Maximum Number of Coins You Can Get

Maximum Number of Coins You Can Get

What is this problem about?

The Maximum Number of Coins You Can Get coding problem gives you piles of coins. You, Alice, and Bob take piles in rounds of three: Bob always takes the pile with the most coins, you take the pile with the second most, and Alice takes the remaining pile. You choose which piles participate in each round (from those remaining).
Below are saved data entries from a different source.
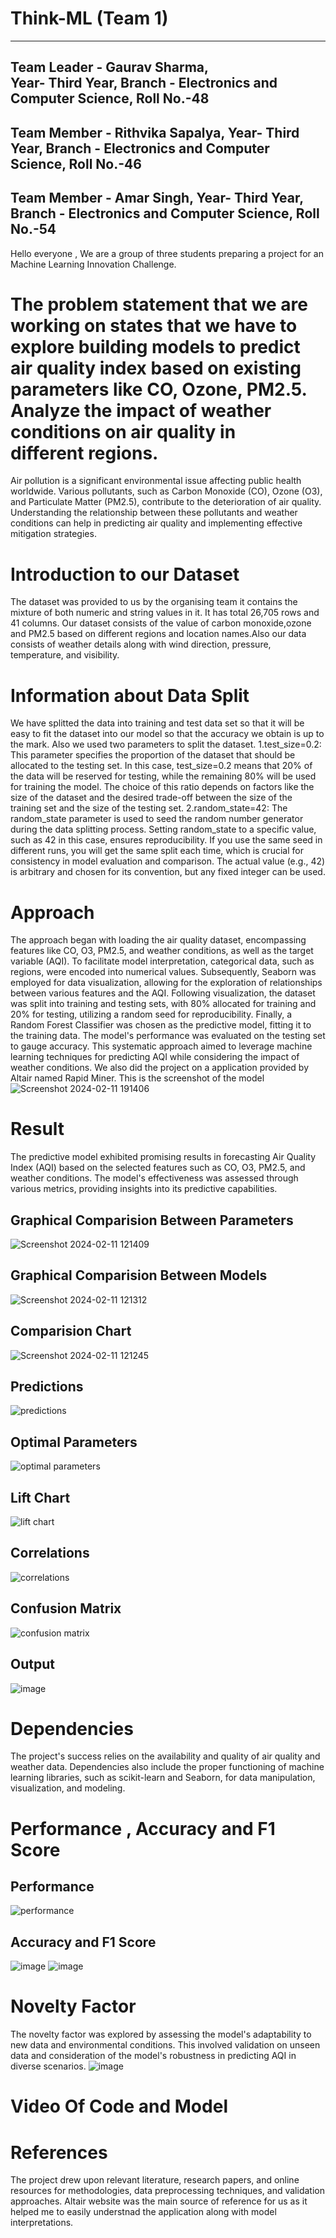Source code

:# Think-ML (Team 1)
--------------------------------------------
Team Leader - Gaurav Sharma,  
Year- Third Year, 
Branch - Electronics and Computer Science,
Roll No.-48
--------------------------------------------
Team Member - Rithvika Sapalya, 
Year- Third Year, 
Branch - Electronics and Computer Science,
Roll No.-46
--------------------------------------------
Team Member - Amar Singh, 
Year- Third Year, 
Branch - Electronics and Computer Science,
Roll No.-54
--------------------------------------------
Hello everyone ,
We are a group of three students preparing a project for an Machine Learning Innovation Challenge.
# The problem statement that we are working on states that we have to explore building models to predict air quality index based on existing parameters like CO, Ozone, PM2.5. Analyze the impact of weather conditions on air quality in different regions.
Air pollution is a significant environmental issue affecting public health worldwide. Various pollutants, such as Carbon Monoxide (CO), Ozone (O3), and Particulate Matter (PM2.5), contribute to the deterioration of air quality. Understanding the relationship between these pollutants and weather conditions can help in predicting air quality and implementing effective mitigation strategies.
# Introduction to our Dataset 
The dataset was provided to us by the organising team it contains the mixture of both numeric and string values in it. It has total 26,705 rows and 41 columns. Our dataset consists of the value of carbon monoxide,ozone and PM2.5 based on different regions and location names.Also our data consists of weather details along with wind direction, pressure, temperature, and visibility.
# Information about Data Split
We have splitted the data into training and test data set so that it will be easy to fit the dataset into our model so that the accuracy we obtain is up to the mark. 
Also we used two parameters to split the dataset.
1.test_size=0.2:
This parameter specifies the proportion of the dataset that should be allocated to the testing set.
In this case, test_size=0.2 means that 20% of the data will be reserved for testing, while the remaining 80% will be used for training the model.
The choice of this ratio depends on factors like the size of the dataset and the desired trade-off between the size of the training set and the size of the testing set.
2.random_state=42:
The random_state parameter is used to seed the random number generator during the data splitting process.
Setting random_state to a specific value, such as 42 in this case, ensures reproducibility. If you use the same seed in different runs, you will get the same split each time, which is crucial for consistency in model evaluation and comparison.
The actual value (e.g., 42) is arbitrary and chosen for its convention, but any fixed integer can be used.
# Approach
The approach began with loading the air quality dataset, encompassing features like CO, O3, PM2.5, and weather conditions, as well as the target variable (AQI). To facilitate model interpretation, categorical data, such as regions, were encoded into numerical values. Subsequently, Seaborn was employed for data visualization, allowing for the exploration of relationships between various features and the AQI. Following visualization, the dataset was split into training and testing sets, with 80% allocated for training and 20% for testing, utilizing a random seed for reproducibility. Finally, a Random Forest Classifier was chosen as the predictive model, fitting it to the training data. The model's performance was evaluated on the testing set to gauge accuracy. This systematic approach aimed to leverage machine learning techniques for predicting AQI while considering the impact of weather conditions.
We also did the project on a application provided by Altair named Rapid Miner. 
This is the screenshot of the model
![Screenshot 2024-02-11 191406](https://github.com/Gauravv08/Think-ML/assets/99554330/1df7dfb8-58fe-43ad-8688-6d3fd15a2f4b)
# Result
The predictive model exhibited promising results in forecasting Air Quality Index (AQI) based on the selected features such as CO, O3, PM2.5, and weather conditions. The model's effectiveness was assessed through various metrics, providing insights into its predictive capabilities.
## Graphical Comparision Between Parameters
![Screenshot 2024-02-11 121409](https://github.com/Gauravv08/Think-ML/assets/99554330/d9e0a2df-10c6-4aea-8a75-af402ecb6509)
## Graphical Comparision Between Models
![Screenshot 2024-02-11 121312](https://github.com/Gauravv08/Think-ML/assets/99554330/fe0fbfa6-702c-4490-b03b-5f4066b9b051)
## Comparision Chart
![Screenshot 2024-02-11 121245](https://github.com/Gauravv08/Think-ML/assets/99554330/7b54c30f-760d-4766-92c7-e7c8e74d4576)
## Predictions
![predictions](https://github.com/Gauravv08/Think-ML/assets/99554330/675857e5-1316-414e-812a-1e9f23f6d974)
## Optimal Parameters
![optimal parameters](https://github.com/Gauravv08/Think-ML/assets/99554330/e7a9241b-71c0-432b-8395-cac9a4836372)
## Lift Chart
![lift chart](https://github.com/Gauravv08/Think-ML/assets/99554330/339f8b3a-8901-4093-8c2c-d7407fc9be6f)
## Correlations
![correlations](https://github.com/Gauravv08/Think-ML/assets/99554330/2cba2136-eca2-4ed5-8251-4853b7413429)
## Confusion Matrix
![confusion matrix](https://github.com/Gauravv08/Think-ML/assets/99554330/1f678d5b-4b4b-4bae-8017-c2cae7378aef)
## Output
![image](https://github.com/Gauravv08/Think-ML/assets/99554330/918e8939-d006-471f-8885-c483e0163674)
# Dependencies
The project's success relies on the availability and quality of air quality and weather data. Dependencies also include the proper functioning of machine learning libraries, such as scikit-learn and Seaborn, for data manipulation, visualization, and modeling.
# Performance , Accuracy and F1 Score
## Performance
![performance](https://github.com/Gauravv08/Think-ML/assets/99554330/f9d2aa8a-11f9-433d-b3f4-8ebbc09a1ba3)
## Accuracy and F1 Score
![image](https://github.com/Gauravv08/Think-ML/assets/99554330/5aafa1d6-dd0c-4e7f-87df-781705ac8a9f)
![image](https://github.com/Gauravv08/Think-ML/assets/99554330/230f24a7-d819-484f-9229-9d8ffd7fe779)
# Novelty Factor
The novelty factor was explored by assessing the model's adaptability to new data and environmental conditions. This involved validation on unseen data and consideration of the model's robustness in predicting AQI in diverse scenarios.
![image](https://github.com/Gauravv08/Think-ML/assets/99554330/3a6e696c-619c-4c62-8049-404edc694af4)
# Video Of Code and Model
# References
The project drew upon relevant literature, research papers, and online resources for methodologies, data preprocessing techniques, and validation approaches. 
Altair website was the main source of reference for us as it helped me to easily understnad the application along with model interpretations.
Maximize the total coins you collect.

Why is this asked in interviews?

Meta and Amazon use this problem to test greedy reasoning in game theory settings. The key insight is that Alice should always get the minimum pile (she is "the loser" in this game), and you should maximize your second-place picks. Sorting and greedily assigning who gets what reveals the optimal strategy immediately.

Algorithmic pattern used

Greedy with sorting: Sort all piles. Since there are 3*k piles for k rounds, Alice takes the k smallest piles (one per round). Bob takes the largest pile each round. You take the second-largest each round. Optimal strategy: Sort ascending. Alice gets the k smallest (indices 0 to k-1). From the remaining 2k piles, Bob takes the largest in each pair, you take the second largest. Concretely: from sorted piles, take piles at indices k+1, k+3, k+5, ... (every other pile starting from the second position after Alice's share).

Example explanation

Piles: [2, 4, 1, 2, 7, 8], 6 piles → k=2 rounds.

• Sorted: [1, 2, 2, 4, 7, 8].
• Alice gets the 2 smallest: [1, 2].
• Remaining: [2, 4, 7, 8].
• Round 1: Bob gets 8, you get 7. Round 2: Bob gets 4, you get 2.
• Your total = 7 + 2 = 9.

Using the index formula: sorted piles at indices 2,3,4,5 = [2,4,7,8]. Your piles: indices 3 and 5 = 4 and 8? No — sorted ascending: [1,2,2,4,7,8]. k=2. Your indices: k+1=3, k+3=5 → piles[3]=4, piles[5]=8. Total=12? Let me recheck: piles[k+1]=piles[3]=4, piles[k+3]=piles[5]=8. Sum=12.

Actually sorted: [1,2,2,4,7,8]. Rounds: {1,2,8}, {2,4,7} — Alice:1, you:2, Bob:8 and Alice:2, you:4, Bob:7. Sum = 2+4=6. Or {1,4,8}, {2,2,7}: you:4+2=6. Best: {1,2,8},{2,4,7}: you=2+4=6. Or taking [1,7,8],[2,2,4]: you=7+2=9. Maximum = 9.

Common mistakes candidates make

• Not giving Alice the absolute minimum piles: Any "waste" on your part (taking a pile Alice could have taken) reduces your total.
• Incorrect index calculation: The exact indices for your piles depend on the sorted order and k — verify with examples.
• Not accounting for pile count divisibility: The problem guarantees 3k piles. If not guaranteed, handle the remainder carefully.

Interview preparation tip

For the Array Math Sorting Game Theory Greedy interview pattern, in three-way split optimization problems, always define who gets the worst share (Alice here) and maximize accordingly. Sorting + index formula is the clean O(n log n) solution. Articulate the greedy reasoning in the interview: "Alice absorbs the minimum, Bob takes the maximum, so I maximize the second-maximum of each group."